While dark dramas have become the standard Scandinavian product, Modus focuses on family relationships and the personal perspective of Kinnaman’s character and stays away from the police investigation format in an attempt to develop the genre past the procedural. There isn’t a police station in sight.
It is one of the challenges of exporting drama, said Miso Films co-founder Peter Bose. The show is pre-sold to Germany’s ZDF, which co-produced the show, Norway, Denmark and Benelux.
“We can’t do a Swedish or Danish or Norwegian show without having the financing in place like we had on this show,” he said about the deal with ZDF. “We can’t take it for granted that we will sell the show internationally. I know that we have succeeded over the last 10 years because of the success of Scandinavian drama, but it’s not given that you can recoup like 30 or 40 percent of the budget through international sales.” The pre-sales and co-financing made the show possible.
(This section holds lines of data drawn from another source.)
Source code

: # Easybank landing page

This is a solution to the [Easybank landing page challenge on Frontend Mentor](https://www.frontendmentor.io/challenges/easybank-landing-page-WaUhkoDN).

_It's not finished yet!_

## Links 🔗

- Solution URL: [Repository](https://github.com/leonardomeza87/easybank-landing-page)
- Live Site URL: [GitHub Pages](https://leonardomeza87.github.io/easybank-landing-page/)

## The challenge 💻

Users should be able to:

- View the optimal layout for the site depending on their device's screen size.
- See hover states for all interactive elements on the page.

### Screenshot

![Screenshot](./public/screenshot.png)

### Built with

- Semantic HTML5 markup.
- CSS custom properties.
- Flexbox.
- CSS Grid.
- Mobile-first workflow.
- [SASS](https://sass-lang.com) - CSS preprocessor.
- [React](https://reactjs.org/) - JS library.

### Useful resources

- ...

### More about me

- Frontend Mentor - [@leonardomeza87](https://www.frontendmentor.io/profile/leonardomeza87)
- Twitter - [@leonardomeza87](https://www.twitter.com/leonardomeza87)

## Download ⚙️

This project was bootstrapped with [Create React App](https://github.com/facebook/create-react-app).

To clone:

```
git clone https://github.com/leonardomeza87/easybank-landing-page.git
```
FremantleMedia took a majority stake in Miso in 2013.
Such an arrangement also gives international broadcasters approval rights and can lead to cross-cultural conflict — and cooperation. Both commissioning broadcaster Sweden’s TV4 and Germany’s ZDF have been involved in the development process. “It’s a close cooperation, but of course there can be conflicts,” he said. “Sometimes Scandinavia is a little bit more free and prepared to do things a little more over the edge as opposed to Germany which can be more traditional.”
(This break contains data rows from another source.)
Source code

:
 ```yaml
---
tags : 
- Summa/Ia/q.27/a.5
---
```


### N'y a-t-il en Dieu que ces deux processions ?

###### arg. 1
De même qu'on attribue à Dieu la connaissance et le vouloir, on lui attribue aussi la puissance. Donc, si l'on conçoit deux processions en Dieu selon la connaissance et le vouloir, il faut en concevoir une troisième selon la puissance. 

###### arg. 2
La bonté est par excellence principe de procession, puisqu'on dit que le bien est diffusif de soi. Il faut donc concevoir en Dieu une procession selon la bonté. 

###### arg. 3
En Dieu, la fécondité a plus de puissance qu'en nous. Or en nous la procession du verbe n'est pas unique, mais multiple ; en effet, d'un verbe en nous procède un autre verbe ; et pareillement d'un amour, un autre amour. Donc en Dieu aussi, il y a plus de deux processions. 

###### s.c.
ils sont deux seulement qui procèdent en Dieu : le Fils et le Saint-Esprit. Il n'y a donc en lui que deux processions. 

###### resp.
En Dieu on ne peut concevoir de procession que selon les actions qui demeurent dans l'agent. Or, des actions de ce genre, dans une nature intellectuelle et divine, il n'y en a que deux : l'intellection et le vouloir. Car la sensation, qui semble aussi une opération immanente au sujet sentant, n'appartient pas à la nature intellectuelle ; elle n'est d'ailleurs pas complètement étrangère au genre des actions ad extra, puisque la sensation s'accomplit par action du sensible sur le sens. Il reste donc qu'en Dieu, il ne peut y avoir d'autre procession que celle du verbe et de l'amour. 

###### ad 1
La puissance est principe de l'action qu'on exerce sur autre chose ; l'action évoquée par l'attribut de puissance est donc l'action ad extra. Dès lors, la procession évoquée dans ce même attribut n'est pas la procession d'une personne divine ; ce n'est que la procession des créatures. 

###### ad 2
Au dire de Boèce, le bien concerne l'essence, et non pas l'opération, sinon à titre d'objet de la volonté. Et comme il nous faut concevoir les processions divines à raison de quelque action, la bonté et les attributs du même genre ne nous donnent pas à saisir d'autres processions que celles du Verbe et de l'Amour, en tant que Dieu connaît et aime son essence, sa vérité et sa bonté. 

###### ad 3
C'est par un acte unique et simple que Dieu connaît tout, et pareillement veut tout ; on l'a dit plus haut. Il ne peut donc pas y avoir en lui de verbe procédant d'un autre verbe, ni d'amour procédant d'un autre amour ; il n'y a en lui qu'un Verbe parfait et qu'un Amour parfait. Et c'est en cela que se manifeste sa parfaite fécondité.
“Nordic Noir” has become a catchall phrase for any of the cold-climate crime, but the countries have different traditions in storytelling, said Harms. Using Danish writers, who come from serialized storytelling, in a Swedish market that is used to 90-minute closed episodes has created a new voice said Harms. “It might be one step in a new direction,” for the Denmark-based company which launched their Swedish arm last year.
It also focuses on political issues, religious radicalization, parenting an autistic child and gay marriage. “There’s a social relevancy to our story,” said Kinnaman. “I have to say I’m quite tired of sexual killings, there is so much of that in police TV series. This is another angle.” The show is all dark shadows, white snow and the Stockholm skyline.
The result is a show that Miso and Fremantle expect to sell wide across Europe, with the U.K., France and Spain in its sights for MIPCOM.
FremantleMedia head of drama says the company is “very confident” in non English-language shows after the success of Deutschland 83. “The world’s a very different place now.” The company also sees it building a franchise brand under the Modus name and after the Holt books.
Capital, from Life on Mars and MI5 producers Kudos, was made for BBC1 and is also launching at MIPCOM. It is based on the novel from John Lanchester and sees intertwining stories take place on a single street affected by immigration, income inequality race and class.
“It’s very topical and of the moment because it’s all set on a London street, but that street could be anywhere in the world,” said FremantleMedia’s head of drama Sarah Doole.